Dramatically increasing the amount of fat one eats leads to a state called ketosis — when your body begins burning fat for fuel instead of sugar.
I was familiar with high-fat, low-carb diets (paleo follows a loosely similar basis), but I also admit I always figured that keto was just a glorified way to dive head-first into a bacon-bender.
There exist two camps when it comes to keto: “clean keto” and “dirty keto”.
The latter, I discovered after joining a “keto for beginners” Facebook group, subsists largely on salty lunch meats, cheese galore and — you guessed it — bacon.
Then there’s clean keto, which I didn’t even know was a thing until I started reading The Keto Diet.
Clean keto focuses on whole, unprocessed, nutrient-dense foods — avocados, coconut oil and almond butter, for instance.
Clean keto, according to Leanne Vogel’s protocol, also doesn’t include dairy (no glistening cheddar, huzzah!), though I’ve resolved with myself to continue adding grass-fed butter to my morning coffee and eating marginal amounts of goat dairy, as neither seem to cause me trouble.
Beyond discerning between clean and dirty keto, there’s also the matter of tracking.
I’m not a mathematically-inclined person. In fifth grade, my teacher reported to my parents during student-teacher interviews that I was falling dramatically behind on my multiplication tables.
Full disclosure: I never followed through on studying multiplication because it just wasn’t my jam. I suffered through the anxiety of high school math, yes, but literally none of it stuck. And then I went on to become an English major and writer by profession, so who even cares anyway, BUT long-winded diatribes aside, the whole tracking-your-macros thing always seemed like one more reason to avoid keto like the plague.

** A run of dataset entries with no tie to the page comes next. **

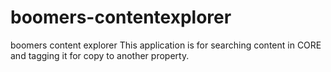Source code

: boomers-contentexplorer
=======================

boomers content explorer
This application is for searching content in CORE and tagging it for copy to another property.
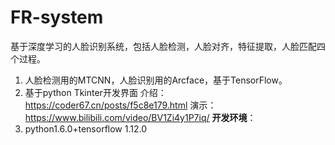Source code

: # FR-system
基于深度学习的人脸识别系统，包括人脸检测，人脸对齐，特征提取，人脸匹配四个过程。  
1. 人脸检测用的MTCNN，人脸识别用的Arcface，基于TensorFlow。
2. 基于python Tkinter开发界面
介绍：https://coder67.cn/posts/f5c8e179.html
演示：https://www.bilibili.com/video/BV1Zi4y1P7iq/
**开发环境**：
1. python1.6.0+tensorflow 1.12.0
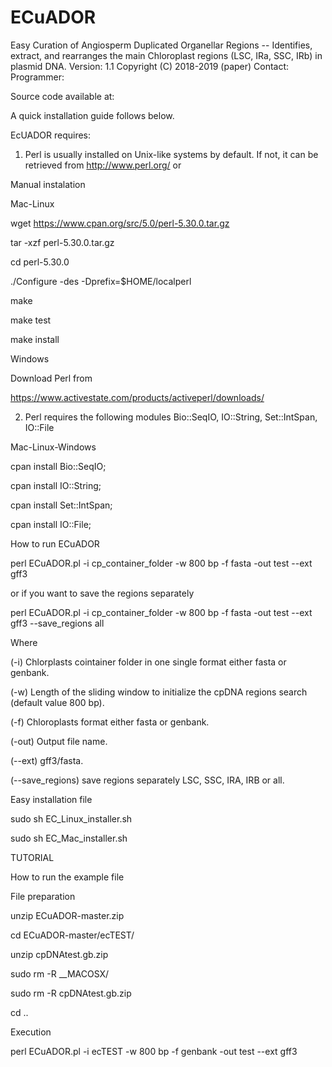 # ECuADOR
Easy Curation of Angiosperm Duplicated Organellar Regions -- Identifies, extract, and rearranges the main Chloroplast regions (LSC, IRa, SSC, IRb) in plasmid DNA.
Version: 1.1
Copyright (C) 2018-2019 (paper)
Contact: 
Programmer: 

Source code available at: 

A quick installation guide follows below.

EcUADOR requires:




1) Perl is usually installed on Unix-like systems by default. If not, it can be retrieved from http://www.perl.org/ or


Manual instalation

Mac-Linux

wget https://www.cpan.org/src/5.0/perl-5.30.0.tar.gz

tar -xzf perl-5.30.0.tar.gz

cd perl-5.30.0
    
./Configure -des -Dprefix=$HOME/localperl
     
make
     
make test
     
make install


Windows

Download Perl from

https://www.activestate.com/products/activeperl/downloads/



2) Perl requires the following modules Bio::SeqIO, IO::String, Set::IntSpan, IO::File

Mac-Linux-Windows

cpan install Bio::SeqIO;

cpan install IO::String;

cpan install Set::IntSpan;

cpan install IO::File;



How to run ECuADOR


perl ECuADOR.pl -i cp_container_folder -w 800 bp -f fasta -out test --ext gff3

or if you want to save the regions separately

perl ECuADOR.pl -i cp_container_folder -w 800 bp -f fasta -out test --ext gff3 --save_regions all


Where

(-i) Chlorplasts cointainer folder in one single format either fasta or genbank.

(-w) Length of the sliding window to initialize the cpDNA regions search (default value 800 bp).

(-f) Chloroplasts format either fasta or genbank.

(-out) Output file name.

(--ext) gff3/fasta.

(--save_regions) save regions separately LSC, SSC, IRA, IRB or all.


Easy installation file

sudo sh EC_Linux_installer.sh

sudo sh EC_Mac_installer.sh



TUTORIAL

How to run the example file

File preparation

unzip ECuADOR-master.zip

cd ECuADOR-master/ecTEST/

unzip cpDNAtest.gb.zip

sudo rm -R __MACOSX/

sudo rm -R cpDNAtest.gb.zip

cd ..


Execution

perl ECuADOR.pl -i ecTEST -w 800 bp -f genbank -out test --ext gff3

Until Ms. Leanne Vogel of The Keto Diet informed me, as I sat in the bath on a Sunday night regretting that blasted egg roll, that tracking isn’t necessary.
I’ve not spent long in the keto-realm, I’ll admit, but I can already anticipate the backlash of the keto fundamentalists upon reading that last sentence.

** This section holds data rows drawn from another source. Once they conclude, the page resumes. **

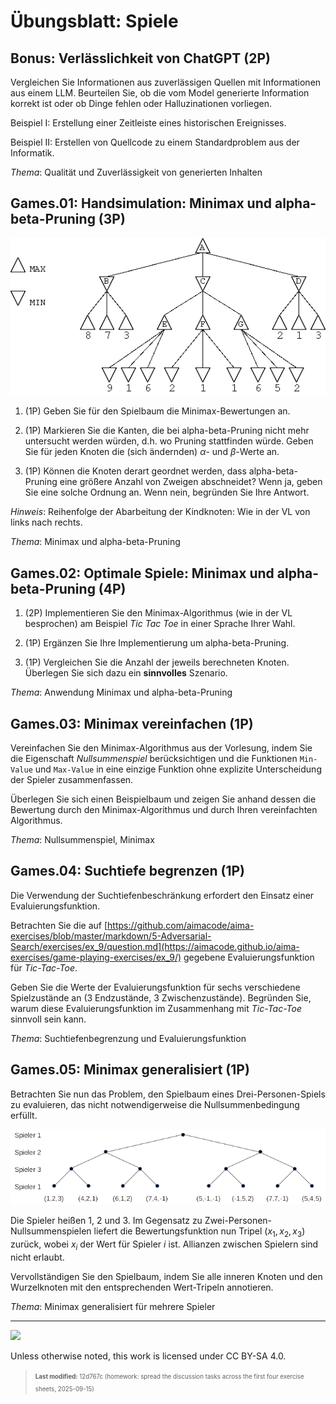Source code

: # Übungsblatt: Spiele

## Bonus: Verlässlichkeit von ChatGPT (2P)

Vergleichen Sie Informationen aus zuverlässigen Quellen mit
Informationen aus einem LLM. Beurteilen Sie, ob die vom Model generierte
Information korrekt ist oder ob Dinge fehlen oder Halluzinationen
vorliegen.

Beispiel I: Erstellung einer Zeitleiste eines historischen Ereignisses.

Beispiel II: Erstellen von Quellcode zu einem Standardproblem aus der
Informatik.

*Thema*: Qualität und Zuverlässigkeit von generierten Inhalten

## Games.01: Handsimulation: Minimax und alpha-beta-Pruning (3P)

![alphabeta](alphabeta.png)

1.  (1P) Geben Sie für den Spielbaum die Minimax-Bewertungen an.

2.  (1P) Markieren Sie die Kanten, die bei alpha-beta-Pruning nicht mehr
    untersucht werden würden, d.h. wo Pruning stattfinden würde. Geben
    Sie für jeden Knoten die (sich ändernden) $`\alpha`$- und
    $`\beta`$-Werte an.

3.  (1P) Können die Knoten derart geordnet werden, dass
    alpha-beta-Pruning eine größere Anzahl von Zweigen abschneidet? Wenn
    ja, geben Sie eine solche Ordnung an. Wenn nein, begründen Sie Ihre
    Antwort.

*Hinweis*: Reihenfolge der Abarbeitung der Kindknoten: Wie in der VL von
links nach rechts.

*Thema*: Minimax und alpha-beta-Pruning

## Games.02: Optimale Spiele: Minimax und alpha-beta-Pruning (4P)

1.  (2P) Implementieren Sie den Minimax-Algorithmus (wie in der VL
    besprochen) am Beispiel *Tic Tac Toe* in einer Sprache Ihrer Wahl.

2.  (1P) Ergänzen Sie Ihre Implementierung um alpha-beta-Pruning.

3.  (1P) Vergleichen Sie die Anzahl der jeweils berechneten Knoten.
    Überlegen Sie sich dazu ein **sinnvolles** Szenario.

*Thema*: Anwendung Minimax und alpha-beta-Pruning

## Games.03: Minimax vereinfachen (1P)

Vereinfachen Sie den Minimax-Algorithmus aus der Vorlesung, indem Sie
die Eigenschaft *Nullsummenspiel* berücksichtigen und die Funktionen
`Min-Value` und `Max-Value` in eine einzige Funktion ohne explizite
Unterscheidung der Spieler zusammenfassen.

Überlegen Sie sich einen Beispielbaum und zeigen Sie anhand dessen die
Bewertung durch den Minimax-Algorithmus und durch Ihren vereinfachten
Algorithmus.

*Thema*: Nullsummenspiel, Minimax

## Games.04: Suchtiefe begrenzen (1P)

Die Verwendung der Suchtiefenbeschränkung erfordert den Einsatz einer
Evaluierungsfunktion.

Betrachten Sie die auf
[https://github.com/aimacode/aima-exercises/blob/master/markdown/5-Adversarial-Search/exercises/ex_9/question.md](https://aimacode.github.io/aima-exercises/game-playing-exercises/ex_9/)
gegebene Evaluierungsfunktion für *Tic-Tac-Toe*.

Geben Sie die Werte der Evaluierungsfunktion für sechs verschiedene
Spielzustände an (3 Endzustände, 3 Zwischenzustände). Begründen Sie,
warum diese Evaluierungsfunktion im Zusammenhang mit *Tic-Tac-Toe*
sinnvoll sein kann.

*Thema*: Suchtiefenbegrenzung und Evaluierungsfunktion

## Games.05: Minimax generalisiert (1P)

Betrachten Sie nun das Problem, den Spielbaum eines Drei-Personen-Spiels
zu evaluieren, das nicht notwendigerweise die Nullsummenbedingung
erfüllt.

![minmax-multiplayer](minmax-multiplayer.png)

Die Spieler heißen 1, 2 und 3. Im Gegensatz zu
Zwei-Personen-Nullsummenspielen liefert die Bewertungsfunktion nun
Tripel $`(x_1, x_2, x_3)`$ zurück, wobei $`x_i`$ der Wert für Spieler
$`i`$ ist. Allianzen zwischen Spielern sind nicht erlaubt.

Vervollständigen Sie den Spielbaum, indem Sie alle inneren Knoten und
den Wurzelknoten mit den entsprechenden Wert-Tripeln annotieren.

*Thema*: Minimax generalisiert für mehrere Spieler

------------------------------------------------------------------------

<img src="https://licensebuttons.net/l/by-sa/4.0/88x31.png" width="10%">

Unless otherwise noted, this work is licensed under CC BY-SA 4.0.

<blockquote><p><sup><sub><strong>Last modified:</strong> 12d767c (homework: spread the discussion tasks across the first four exercise sheets, 2025-09-15)<br></sub></sup></p></blockquote>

And to be fair, tracking probably is necessary if you’re headed into keto with preconceived expectations of wanting to lose a bunch of weight or cure specific conditions or have never tried any kind of cleaner-eating format and want to ensure things stay on track.
For me, reading that tracking isn’t imperative to keto success was the moment I really began thinking maybe I was prepared to give it a go.
Having been (negligibly) paleo for the past three years means that nutrient-dense, low-carb eating isn’t all that foreign to me. Avocados, coconut oil and almond butter are already regular staples in my pantry and diet, and I’m well-accustomed to brewing up all kinds of “alternative” versions of favourite foods in the kitchen (many successful, some not so much).
The only big difference between eating keto and how I’d been basing my diet previously is the elimination of starchy foods, and — perhaps more challenging — sugar.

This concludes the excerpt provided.